The problem:
All that is wanted is the lines from the first line of the listing below through the line containing "A coreografia, diferentemente", written out exactly with pictures left out.
*** Dataset Section Begins ***
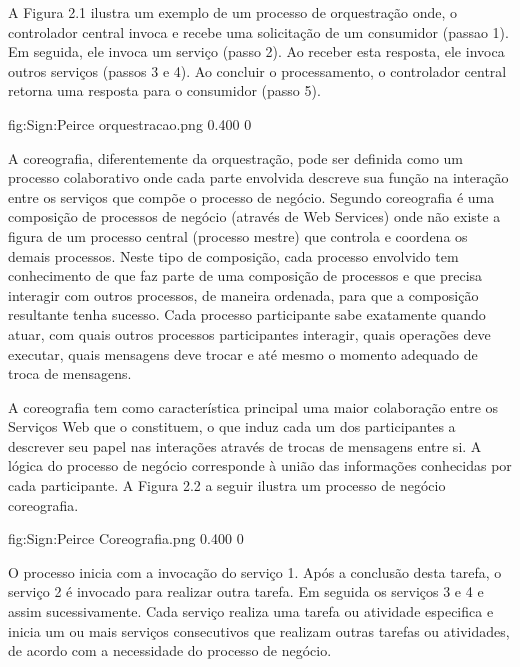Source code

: A Figura 2.1 ilustra um exemplo de um processo de orquestração onde, o controlador central invoca e recebe uma solicitação de um consumidor (passao 1). Em seguida, ele invoca um serviço (passo 2). Ao receber esta resposta, ele invoca outros serviços (passos 3 e 4). Ao concluir o processamento, o controlador central retorna uma resposta para o consumidor (passo 5).    

       {fig:Sign:Peirce}
       {orquestracao.png}
       {0.400}
       {0}

A coreografia, diferentemente da orquestração, pode ser definida como um processo colaborativo onde cada parte envolvida descreve sua função na interação entre os serviços que compõe o processo de negócio. Segundo  \cite{Peltz} coreografia é uma composição de processos de negócio (através de Web Services) onde não existe a figura de um processo central (processo mestre) que controla e coordena os demais processos. Neste tipo de composição, cada processo envolvido tem conhecimento de que faz parte de uma composição de processos e que precisa interagir com outros processos, de maneira ordenada, para que a composição resultante tenha sucesso. Cada processo participante sabe exatamente quando atuar, com quais outros processos participantes interagir, quais operações deve executar, quais mensagens deve trocar e até mesmo o momento adequado de troca de mensagens. 

A coreografia tem como característica principal uma maior colaboração entre os Serviços Web que o constituem, o que induz cada um dos participantes a descrever seu papel nas interações através de trocas de mensagens entre si. A lógica do processo de negócio corresponde à união das informações conhecidas por cada participante. A Figura 2.2 a seguir ilustra um processo de negócio coreografia. 

       {fig:Sign:Peirce}
       {Coreografia.png}
       {0.400}
       {0}
       
O processo inicia com a invocação do serviço 1. Após a conclusão desta tarefa, o serviço 2 é invocado para realizar outra tarefa. Em seguida os serviços 3 e 4 e assim sucessivamente. Cada serviço realiza uma tarefa ou atividade especifica e inicia um ou mais serviços consecutivos que realizam outras tarefas ou atividades, de acordo com a necessidade do processo de negócio. 

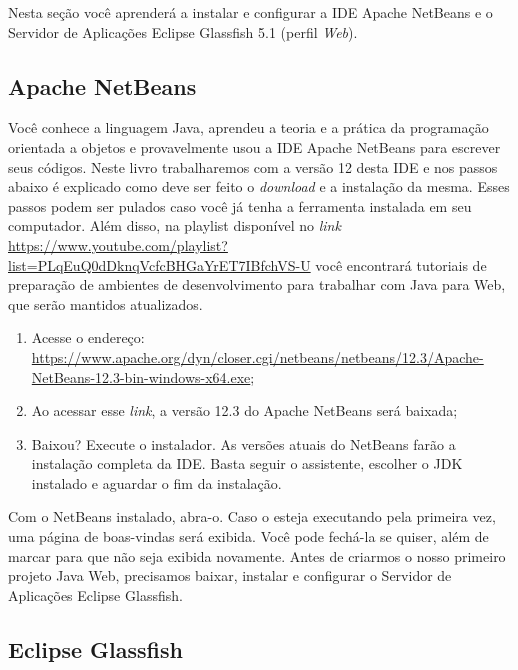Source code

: Nesta seção você aprenderá a instalar e configurar a IDE Apache NetBeans e o Servidor de Aplicações Eclipse Glassfish 5.1 (perfil \textit{Web}).


\subsection{Apache NetBeans}

Você conhece a linguagem Java, aprendeu a teoria e a prática da programação orientada a objetos e provavelmente usou a IDE Apache NetBeans para escrever seus códigos. Neste livro trabalharemos com a versão 12 desta IDE e nos passos abaixo é explicado como deve ser feito o \textit{download} e a instalação da mesma. Esses passos podem ser pulados caso você já tenha a ferramenta instalada em seu computador. Além disso, na playlist disponível no \textit{link} \url{https://www.youtube.com/playlist?list=PLqEuQ0dDknqVcfcBHGaYrET7IBfchVS-U} você encontrará tutoriais de preparação de ambientes de desenvolvimento para trabalhar com Java para Web, que serão mantidos atualizados.

\begin{enumerate}

    \item Acesse o endereço: \url{https://www.apache.org/dyn/closer.cgi/netbeans/netbeans/12.3/Apache-NetBeans-12.3-bin-windows-x64.exe};
    
    \item Ao acessar esse \textit{link}, a versão 12.3 do Apache NetBeans será baixada;
    
    \item Baixou? Execute o instalador. As versões atuais do NetBeans farão a instalação completa da IDE. Basta seguir o assistente, escolher o JDK instalado e aguardar o fim da instalação.
    
\end{enumerate}

Com o NetBeans instalado, abra-o. Caso o esteja executando pela primeira vez, uma página de boas-vindas será exibida. Você pode fechá-la se quiser, além de marcar para que não seja exibida novamente. Antes de criarmos o nosso primeiro projeto Java Web, precisamos baixar, instalar e configurar o Servidor de Aplicações Eclipse Glassfish.


\subsection{Eclipse Glassfish}


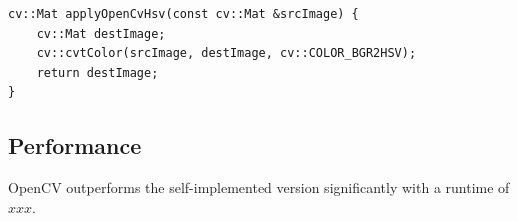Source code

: \begin{listing}[H]
    \begin{verbatim}
cv::Mat applyOpenCvHsv(const cv::Mat &srcImage) {
    cv::Mat destImage;
    cv::cvtColor(srcImage, destImage, cv::COLOR_BGR2HSV);
    return destImage;
}
    \end{verbatim}
    \label{listing:hsv_opencv}
\end{listing}

\subsection{Performance}

OpenCV outperforms the self-implemented version significantly with a runtime of $ xxx $.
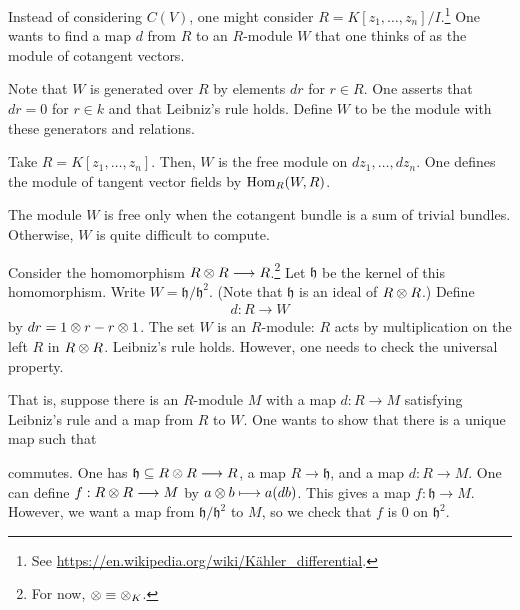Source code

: \documentclass [11 pt, oneside] {article}
\begin{document}
Instead of considering $C(V)$, one might consider $R=K[z_1,\hdots, z_n]/I$.\footnote{See \url{https://en.wikipedia.org/wiki/Kähler_differential}.} One wants to find a map $d$ from $R$ to an $R$-module $W$ that one thinks of as the module of cotangent vectors.

Note that $W$ is generated over $R$ by elements $dr$ for $r\in R$. One asserts that $dr=0$ for $r\in k$ and that Leibniz's rule holds. Define $W$ to be the module with these generators and relations.

\begin{example}[ ]\label{}\text{}
Take $R=K[z_1,\hdots, z_n]$. Then, $W$ is the free module on $dz_1,\hdots, dz_n$. One defines the module of tangent vector fields by $\operatorname{Hom}_{R}(W, R)$.
\end{example}

\begin{remark}
	The module $W$ is free only when the cotangent bundle is a sum of trivial bundles. Otherwise, $W$ is quite difficult to compute.
\end{remark}

Consider the homomorphism $R\otimes R\longrightarrow R$.\footnote{For now, $\otimes\equiv\otimes_K$.} Let $\mathfrak{h}$ be the kernel of this homomorphism. Write $W = \mathfrak{h}/\mathfrak{h}^2$. (Note that $\mathfrak{h}$ is an ideal of $R\otimes R$.) Define 
\begin{align*}
	d :R\longrightarrow W
\end{align*}
by $dr = 1\otimes r - r\otimes 1$. The set $W$ is an $R$-module: $R$ acts by multiplication on the left $R$ in $R\otimes R$. Leibniz's rule holds. However, one needs to check the universal property.

That is, suppose there is an $R$-module $M$ with a map $d:R\longrightarrow M$ satisfying Leibniz's rule and a map from $R$ to $W$. One wants to show that there is a unique map such that
\begin{center}
\end{center}
commutes. One has $\mathfrak{h}\subseteq R\otimes R\longrightarrow R$, a map $R\longrightarrow \mathfrak{h}$, and a map $d:R\longrightarrow M$. One can define $f:R\otimes R\longrightarrow M$ by $a\otimes b \longmapsto a(db)$. This gives a map $f:\mathfrak{h}\longrightarrow M$. However, we want a map from $\mathfrak{h}/\mathfrak{h}^2$ to $M$, so we check that $f$ is $0$ on $\mathfrak{h}^2$.
\end{document}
*** Dataset Section Ends ***
Written answer:
Source code

: A Figura 2.1 ilustra um exemplo de um processo de orquestração onde, o controlador central invoca e recebe uma solicitação de um consumidor (passao 1). Em seguida, ele invoca um serviço (passo 2). Ao receber esta resposta, ele invoca outros serviços (passos 3 e 4). Ao concluir o processamento, o controlador central retorna uma resposta para o consumidor (passo 5).    

       {fig:Sign:Peirce}
       {orquestracao.png}
       {0.400}
       {0}

A coreografia, diferentemente da orquestração, pode ser definida como um processo colaborativo onde cada parte envolvida descreve sua função na interação entre os serviços que compõe o processo de negócio. Segundo  \cite{Peltz} coreografia é uma composição de processos de negócio (através de Web Services) onde não existe a figura de um processo central (processo mestre) que controla e coordena os demais processos. Neste tipo de composição, cada processo envolvido tem conhecimento de que faz parte de uma composição de processos e que precisa interagir com outros processos, de maneira ordenada, para que a composição resultante tenha sucesso. Cada processo participante sabe exatamente quando atuar, com quais outros processos participantes interagir, quais operações deve executar, quais mensagens deve trocar e até mesmo o momento adequado de troca de mensagens. 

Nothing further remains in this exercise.